(FORTUNE Magazine) – Hollywood’s favorite obsession of late has been speculating about the future of the movie world’s odd couple: Harvey Weinstein and Michael Eisner. Everyone knows that the Miramax chief, like Pixar’s Steve Jobs, is unhappy with the constraints put on his studio by the Disney boss. But unlike Pixar, where negotiations are on hold, it looks as if Eisner and Weinstein could reach an agreement that makes Harvey a free man by October.

In preparation for that day, Miramax in mid-August trimmed its workforce by 15%. Says Miramax spokesperson Matthew Hiltzig: “The layoffs have nothing to do with any negotiations with Disney.” Ah, but they do. They lower overhead, making Miramax more attractive to outside investors–which Harvey will need whether he succeeds in buying back the Miramax name or he’s forced to start a new studio.

For those who haven’t followed every twist and turn of this drama, Miramax has been part of Walt Disney Co. since 1993, when co-founders Harvey and Bob Weinstein sold their art-house production firm for $75 million. Disney gave Miramax marketing muscle and as much as $700 million a year to make movies.

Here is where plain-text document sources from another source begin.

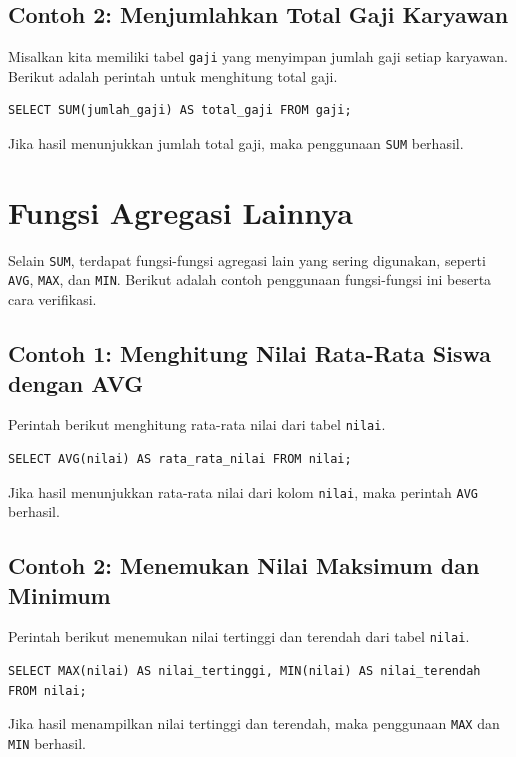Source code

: \subsection*{Contoh 2: Menjumlahkan Total Gaji Karyawan}
Misalkan kita memiliki tabel \texttt{gaji} yang menyimpan jumlah gaji setiap karyawan. Berikut adalah perintah untuk menghitung total gaji.

\begin{lstlisting}[style=sql]
	SELECT SUM(jumlah_gaji) AS total_gaji FROM gaji;
\end{lstlisting}

Jika hasil menunjukkan jumlah total gaji, maka penggunaan \texttt{SUM} berhasil.

\section{Fungsi Agregasi Lainnya}

Selain \texttt{SUM}, terdapat fungsi-fungsi agregasi lain yang sering digunakan, seperti \texttt{AVG}, \texttt{MAX}, dan \texttt{MIN}. Berikut adalah contoh penggunaan fungsi-fungsi ini beserta cara verifikasi.

\subsection*{Contoh 1: Menghitung Nilai Rata-Rata Siswa dengan AVG}
Perintah berikut menghitung rata-rata nilai dari tabel \texttt{nilai}.

\begin{lstlisting}[style=sql]
	SELECT AVG(nilai) AS rata_rata_nilai FROM nilai;
\end{lstlisting}

Jika hasil menunjukkan rata-rata nilai dari kolom \texttt{nilai}, maka perintah \texttt{AVG} berhasil.

\subsection*{Contoh 2: Menemukan Nilai Maksimum dan Minimum}
Perintah berikut menemukan nilai tertinggi dan terendah dari tabel \texttt{nilai}.

\begin{lstlisting}[style=sql]
	SELECT MAX(nilai) AS nilai_tertinggi, MIN(nilai) AS nilai_terendah FROM nilai;
\end{lstlisting}

Jika hasil menampilkan nilai tertinggi dan terendah, maka penggunaan \texttt{MAX} dan \texttt{MIN} berhasil.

Miramax gave Disney some 50 Oscars and, most recently, about $200 million in annual operating profits. The bulk of that came from Bob Weinstein’s unit, Dimension Films–which produces moderate-budget hits such as Spy Kids and Scary Movie.

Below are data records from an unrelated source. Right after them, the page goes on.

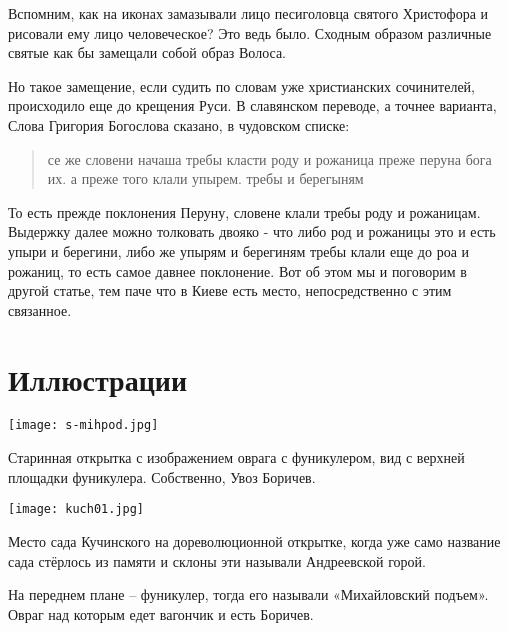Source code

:\documentclass[a5paper,11pt,openany]{article}
\begin{document}
    Вспомним, как на иконах замазывали лицо песиголовца святого Христофора и рисовали ему лицо человеческое? Это ведь было. Сходным образом различные святые как бы замещали собой образ Волоса.

   Но такое замещение, если судить по словам уже христианских сочинителей, происходило еще до крещения Руси. В славянском переводе, а точнее варианта, Слова Григория Богослова сказано, в чудовском списке:

\begin{quotation}
\noindent се же словени начаша требы класти роду и рожаница преже перуна бога их. а преже того клали упырем. требы и берегыням
\end{quotation}

То есть прежде поклонения Перуну, словене клали требы роду и рожаницам. Выдержку далее можно толковать двояко - что либо род и рожаницы это и есть упыри и берегини, либо же упырям и берегиням требы клали еще до роа и рожаниц, то есть самое давнее поклонение. 
   Вот об этом мы и поговорим в другой статье, тем паче что в Киеве есть место, непосредственно с этим связанное.



\newpage

\section{Иллюстрации}

\vspace*{\fill}

\begin{center}
\texttt{[image: s-mihpod.jpg]}
\end{center}

Старинная открытка с изображением оврага с фуникулером, вид с верхней площадки фуникулера. Собственно, Увоз Боричев.

\vspace*{\fill}

\newpage

\vspace*{\fill}

\begin{center}
\texttt{[image: kuch01.jpg]}
\end{center}

Место сада Кучинского на дореволюционной открытке, когда уже само название сада стёрлось из памяти и склоны эти называли Андреевской горой.

На переднем плане – фуникулер, тогда его называли «Михайловский подъем». Овраг над которым едет вагончик и есть Боричев.
\end{document}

The freewheeling Harvey, however, strayed from his low-budget roots, developing expensive box-office duds such as The Gangs of New York and Cold Mountain. “These films do not make money for Disney shareholders,” said David Miller, an analyst with Sanders Morris & Harris. Disney CEO Michael Eisner tried to rein in Harvey’s growing ambitions, while Harvey chafed under the control of Eisner and Disney’s fiscal managers.